While surveying Balkos III, the USS Demeter is subjected to an incredibly powerful scan—an occurrence you don’t generally expect from a species still in its stone age. Feeling uncomfortably exposed, Commander Gellman retreats and tags in the Enterprise, and the standard Kirk/Spock/Bones trio beams down to the site from which the scan originated.
“Sentinel” doesn’t have the tension and urgency of “Federation”, but it more than makes up for it in spooky atmosphere. Aside from the occasional neanderthal visitor looking for his daily ration, the complex you beam into is otherwise totally abandoned, and your ability to gather information is hamstrung by the force fields that blanket almost every machine in sight. Soon, through the judicious combination of several raw materials left lying around, you’re able to make badges that can open doors without having to make Spock do it and that deactivate a handful of other key force fields. Completing a fairly basic logic puzzle drops the remaining shields, and that’s when you’re really able to explore, take stock, and get down to the nitty-gritty of what’s truly going on on this planet, which in a nutshell is:
The Balkosi are getting gassed in their faces during dinner with a cloud of pheromones that makes them exhibit hyper-aggressive tendencies. This heightened aggression is very likely, though not necessarily guaranteed, to cause them to fight themselves into extinction. Elsewhere in the complex, you find a machine housing extremely advanced projection and screening technology, as well as an archive of data and knowledge that represents an unprecedented find for the Federation. Shutting down that machine will stop the release of pheromones into Balkos III’s atmosphere at the cost of erasing the archive. Essentially, you have two clear-cut choices: keep the data and doom the Balkosi to rage-fueled extinction, or relinquish your amazing discovery in order to give them a shot at a normal, healthy development.
“Sentinel” would in all likelihood make for a pretty boring hour of television. It’d just be Spock and McCoy summarizing tricorder readings and teasing out the implications of what limited information they can glean from the various machines. There’s not much room to build momentum or keep things breezy, although Spock and Bones get some solid digs in on each other late in the episode. (The pheromones slightly heighten your aggression as well, though it manifests as passive-aggressiveness rather than coming to blows.)

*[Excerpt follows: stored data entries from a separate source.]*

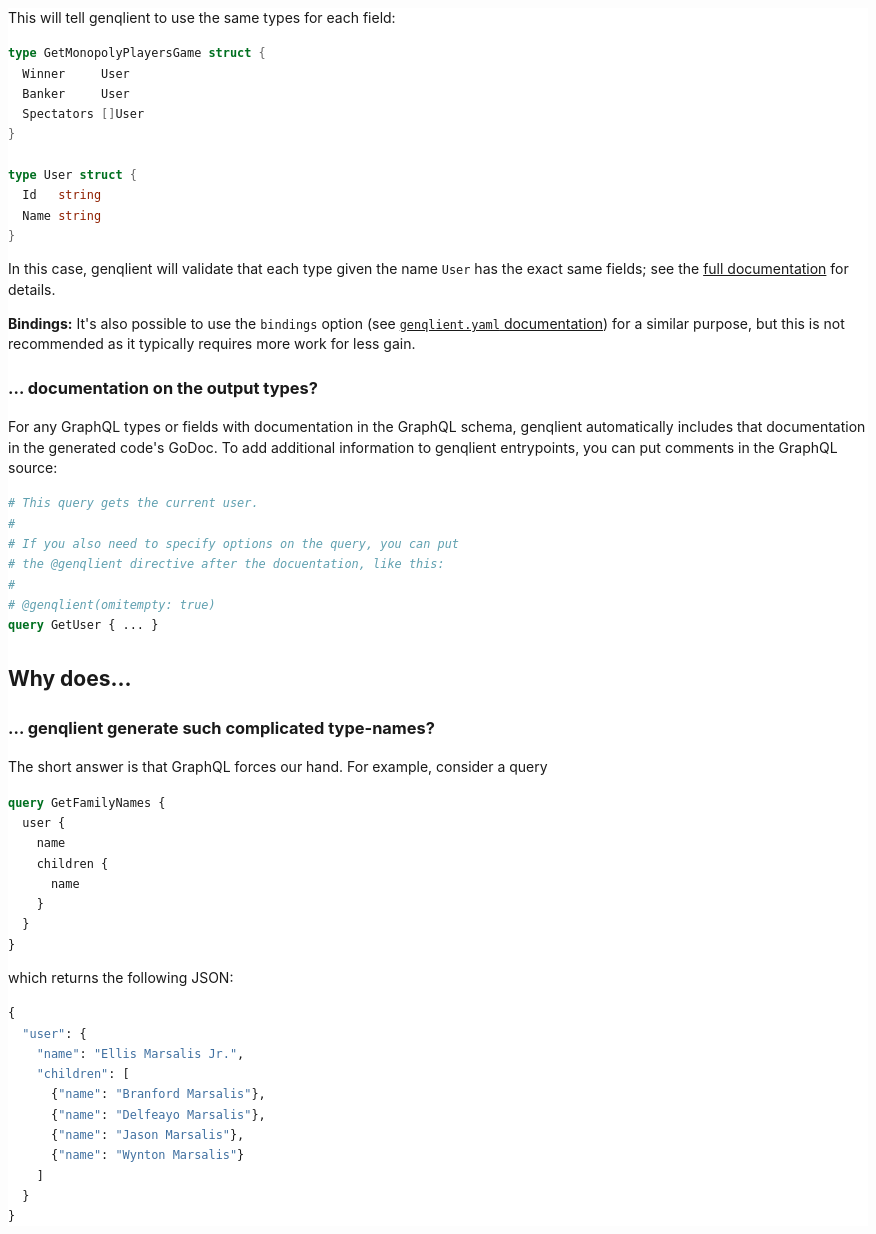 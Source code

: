 This will tell genqlient to use the same types for each field:

```go
type GetMonopolyPlayersGame struct {
  Winner     User
  Banker     User
  Spectators []User
}

type User struct {
  Id   string
  Name string
}
```

In this case, genqlient will validate that each type given the name `User` has the exact same fields; see the [full documentation](genqlient_directive.graphql) for details.

**Bindings:** It's also possible to use the `bindings` option (see [`genqlient.yaml` documentation](genqlient.yaml)) for a similar purpose, but this is not recommended as it typically requires more work for less gain.

### … documentation on the output types?

For any GraphQL types or fields with documentation in the GraphQL schema, genqlient automatically includes that documentation in the generated code's GoDoc.  To add additional information to genqlient entrypoints, you can put comments in the GraphQL source:

```graphql
# This query gets the current user.
#
# If you also need to specify options on the query, you can put
# the @genqlient directive after the docuentation, like this:
#
# @genqlient(omitempty: true)
query GetUser { ... }
```

## Why does…

### … genqlient generate such complicated type-names?

The short answer is that GraphQL forces our hand.  For example, consider a query
```graphql
query GetFamilyNames {
  user {
    name
    children {
      name
    }
  }
}
```
which returns the following JSON:
```graphql
{
  "user": {
    "name": "Ellis Marsalis Jr.",
    "children": [
      {"name": "Branford Marsalis"},
      {"name": "Delfeayo Marsalis"},
      {"name": "Jason Marsalis"},
      {"name": "Wynton Marsalis"}
    ]
  }
}
```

As a mission in a video game, it at least has the interactive element going for it to keep you busy. And were it a standalone episode, its lack of excitement and comparatively low stakes could arguably be held against it. But “Sentinel” is in fact the first segment of the major ongoing story arc of Judgment Rites. At the end of the mission, a message transmitted from the planet to the Enterprise reads: SUBJECT SUITABLE — TESTING CONTINUES. What exactly said testing entails comes into sharper focus as the game unfolds, and if you just trust “Sentinel”, its strengths and purpose in the grand scheme will become apparent in hindsight. Not everything has to make sense right now. All in good time, cadet.
MVP & LVP
- Not many characters to choose from, but MVP pretty much has to be Spock here. Spock is the one who opens all the doors by manually interrupting power before making badges and charging batteries for everyone, and he’s the one who works with all the machinery except for the medical diagnostic bed. Spock is flippin’ EARNING that science officer pay today.
- Just by dint of not having a lot to do in this mission, the LVP is Kirk. Literally anything he wants to know about, he has to have one of the other two fill him in. This even goes for things like CRT monitors, cables, and switches. In fact, there may not even be literally one action in this entire mission that Kirk does not delegate to someone else. He could have just stayed on the bridge and had Uhura put the whole thing on visual.
Nuggets & Other Stray Bits
- “Sentinel” also foreshadows a later standalone mission. Right at the beginning, Scotty pines for shore leave on Nova Atar, where he hopes to sample some fine Kazakhstanian cognac. Chekov claims, as it is his wont to do with many landmark Terran achievements, that the Russians inwented it, which is understandably met with a round of eye rolls and patronizing remarks. Keep this seemingly throwaway exchange under your hat—it’ll have an amusing payoff when we get to mission six, “Museum Piece”.
- Early in the mission, when pheromone exposure first begins affecting the away team and Spock and McCoy start getting testy with each other:
“So what is that in English, you pointed-eared confusion factory!”
“In English, it remains exactly as I said. However, for those unskilled in the language, this is a battery charger.”
“For once, why can’t you just come up with the simple explanation first?”
“It’s not always necessary, Doctor. You are not always around.”